Functional Flooring It’s best to use the same material in both rooms, but finding a perfect match for both can be hard. For example, hardwood is beautiful in dining rooms and would be a terrible choice for a kitchen, where it’s like to absorb all manner of spills. But what if instead, you opted for resilient vinyl flooring in a realistic woodgrain print? Tiles are another option - for the best results, go with porcelain or ceramic, which are both easy to clean and elegant enough for a formal dining room.
Furniture Features Create continuity in the conjoined spaces by using a similar theme for furniture and cabinetry in both. Draw from similar color palettes and like-color wood stains in both spaces to emphasize a visual connection.
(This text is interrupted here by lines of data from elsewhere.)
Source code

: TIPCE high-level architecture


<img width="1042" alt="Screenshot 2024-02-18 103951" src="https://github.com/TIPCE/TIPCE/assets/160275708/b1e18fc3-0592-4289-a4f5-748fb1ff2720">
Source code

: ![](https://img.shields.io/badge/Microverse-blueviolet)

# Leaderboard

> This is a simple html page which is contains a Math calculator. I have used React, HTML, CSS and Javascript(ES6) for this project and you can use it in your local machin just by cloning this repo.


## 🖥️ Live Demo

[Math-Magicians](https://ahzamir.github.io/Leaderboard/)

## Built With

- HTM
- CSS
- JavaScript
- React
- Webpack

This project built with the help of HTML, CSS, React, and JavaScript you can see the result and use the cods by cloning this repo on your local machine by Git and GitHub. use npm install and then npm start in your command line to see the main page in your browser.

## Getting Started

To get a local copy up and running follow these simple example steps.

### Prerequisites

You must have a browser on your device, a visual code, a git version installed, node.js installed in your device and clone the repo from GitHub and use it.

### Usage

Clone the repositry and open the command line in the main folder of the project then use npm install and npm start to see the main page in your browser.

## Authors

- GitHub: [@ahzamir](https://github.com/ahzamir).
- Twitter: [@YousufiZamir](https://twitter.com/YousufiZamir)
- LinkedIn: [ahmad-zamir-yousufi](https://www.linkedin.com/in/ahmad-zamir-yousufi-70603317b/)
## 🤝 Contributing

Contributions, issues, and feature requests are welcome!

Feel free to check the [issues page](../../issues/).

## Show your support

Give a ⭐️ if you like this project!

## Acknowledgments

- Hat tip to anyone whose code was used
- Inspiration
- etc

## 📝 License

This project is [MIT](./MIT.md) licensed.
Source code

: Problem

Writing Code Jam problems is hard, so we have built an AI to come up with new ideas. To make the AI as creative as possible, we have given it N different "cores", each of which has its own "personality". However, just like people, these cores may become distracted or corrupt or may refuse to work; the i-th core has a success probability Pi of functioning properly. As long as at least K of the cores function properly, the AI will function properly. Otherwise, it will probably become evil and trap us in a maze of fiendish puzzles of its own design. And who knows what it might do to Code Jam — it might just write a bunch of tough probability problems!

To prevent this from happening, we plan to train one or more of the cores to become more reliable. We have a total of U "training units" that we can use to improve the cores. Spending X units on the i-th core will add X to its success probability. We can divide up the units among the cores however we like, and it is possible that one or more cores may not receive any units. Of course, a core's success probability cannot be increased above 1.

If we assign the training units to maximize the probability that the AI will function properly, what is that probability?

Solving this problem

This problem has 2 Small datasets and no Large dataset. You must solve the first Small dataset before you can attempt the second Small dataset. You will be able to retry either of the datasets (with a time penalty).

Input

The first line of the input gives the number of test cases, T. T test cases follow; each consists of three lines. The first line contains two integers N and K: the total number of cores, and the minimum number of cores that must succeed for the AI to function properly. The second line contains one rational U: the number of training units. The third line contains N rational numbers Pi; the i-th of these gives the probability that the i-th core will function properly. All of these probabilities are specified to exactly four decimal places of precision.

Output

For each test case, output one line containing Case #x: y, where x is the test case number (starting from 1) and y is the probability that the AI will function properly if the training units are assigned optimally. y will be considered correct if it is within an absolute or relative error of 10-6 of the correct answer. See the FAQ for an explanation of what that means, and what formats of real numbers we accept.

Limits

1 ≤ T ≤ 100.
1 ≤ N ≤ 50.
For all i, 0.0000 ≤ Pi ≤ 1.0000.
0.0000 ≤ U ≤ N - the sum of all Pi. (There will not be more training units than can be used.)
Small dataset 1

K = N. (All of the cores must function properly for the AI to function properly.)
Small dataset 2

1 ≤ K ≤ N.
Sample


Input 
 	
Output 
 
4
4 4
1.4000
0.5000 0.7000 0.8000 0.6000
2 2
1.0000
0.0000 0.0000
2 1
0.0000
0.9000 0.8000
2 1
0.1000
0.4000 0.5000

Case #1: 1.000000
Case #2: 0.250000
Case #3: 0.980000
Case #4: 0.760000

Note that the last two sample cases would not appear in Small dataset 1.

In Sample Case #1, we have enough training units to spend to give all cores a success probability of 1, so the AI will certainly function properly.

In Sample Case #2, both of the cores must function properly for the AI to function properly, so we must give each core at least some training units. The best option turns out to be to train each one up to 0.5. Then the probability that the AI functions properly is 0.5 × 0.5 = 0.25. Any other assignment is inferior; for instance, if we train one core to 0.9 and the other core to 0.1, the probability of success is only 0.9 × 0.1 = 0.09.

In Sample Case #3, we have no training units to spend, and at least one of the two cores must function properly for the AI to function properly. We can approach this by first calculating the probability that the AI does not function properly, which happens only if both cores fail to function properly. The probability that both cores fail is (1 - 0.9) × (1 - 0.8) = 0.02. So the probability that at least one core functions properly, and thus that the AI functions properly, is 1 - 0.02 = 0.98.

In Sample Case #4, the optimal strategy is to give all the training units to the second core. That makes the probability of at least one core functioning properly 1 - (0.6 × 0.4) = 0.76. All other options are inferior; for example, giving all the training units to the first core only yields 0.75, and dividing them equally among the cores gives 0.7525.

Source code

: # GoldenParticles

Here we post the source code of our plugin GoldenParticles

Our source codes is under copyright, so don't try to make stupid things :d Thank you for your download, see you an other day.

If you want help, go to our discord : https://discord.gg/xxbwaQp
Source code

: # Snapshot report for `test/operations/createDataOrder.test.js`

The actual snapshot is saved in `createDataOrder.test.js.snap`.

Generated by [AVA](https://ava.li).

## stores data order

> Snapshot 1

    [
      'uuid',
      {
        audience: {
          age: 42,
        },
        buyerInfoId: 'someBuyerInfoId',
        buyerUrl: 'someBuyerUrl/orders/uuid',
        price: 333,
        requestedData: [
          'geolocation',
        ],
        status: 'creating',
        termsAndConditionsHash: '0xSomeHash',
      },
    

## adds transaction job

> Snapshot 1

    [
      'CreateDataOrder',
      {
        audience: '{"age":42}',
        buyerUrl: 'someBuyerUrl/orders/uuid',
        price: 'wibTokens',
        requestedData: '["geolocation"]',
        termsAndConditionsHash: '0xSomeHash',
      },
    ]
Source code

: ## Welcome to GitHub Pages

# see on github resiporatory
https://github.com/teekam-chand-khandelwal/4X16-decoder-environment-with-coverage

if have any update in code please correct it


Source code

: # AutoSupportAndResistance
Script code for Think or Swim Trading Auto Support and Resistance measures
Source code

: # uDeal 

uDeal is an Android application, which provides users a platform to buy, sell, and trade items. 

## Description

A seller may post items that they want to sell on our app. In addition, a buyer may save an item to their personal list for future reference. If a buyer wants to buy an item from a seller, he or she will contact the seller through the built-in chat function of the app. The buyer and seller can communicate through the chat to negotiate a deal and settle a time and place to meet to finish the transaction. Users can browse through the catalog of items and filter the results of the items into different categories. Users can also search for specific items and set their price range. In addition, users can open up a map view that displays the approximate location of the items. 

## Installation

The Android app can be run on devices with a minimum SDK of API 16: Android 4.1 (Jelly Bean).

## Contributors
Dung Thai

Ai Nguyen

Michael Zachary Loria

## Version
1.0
They don’t have to match exactly, but visual cues go a long way - for example, using the same distinct color for the upholstery on a bench in the dining area and a knife block in the kitchen.
Flexible Seating When the kitchen and dining room occupy the same space, ensuring enough room for both functions could be a challenge. Try bench-style seating that can be tucked under the table between uses, freeing up space in the room. An awkwardly placed corner can host an L-shaped bench to provide banquette-style seating in a part of the room that would otherwise be underutilized.
Subtle Storage Save on room by building storage throughout the combined space rather than just relying on the cabinets. If you’re going with bench seating, choose a bench with storage underneath where you can hide extra linens for guests or less frequently used kitchen gadgets. A kitchen island or a breakfast bar could serve the same purpose.
Expandable Counter Space is the kitchen half of the room a little smaller than you wanted? Think about wheeling in some extra counter space - literally. A butcher block table on wheels or a cart can serve multiple purposes. Not only does it deliver much-needed counter space, but it can also make it much easier to move food and dishes between the dining room and kitchen. Choose one in a bright hue to add a pop of color that serves as a fun visual accent wherever it goes.
Flowing Traffic is the biggest challenge for smaller spaces, whether they’re combined-use or not, is often foot traffic. Above all, you want to avoid designing bottlenecks and non-intuitive layouts into your home. A good designer will pay attention to things like the natural flow of traffic through spaces and avoid creating obstacles, resulting in a home that flows easily from one space to another.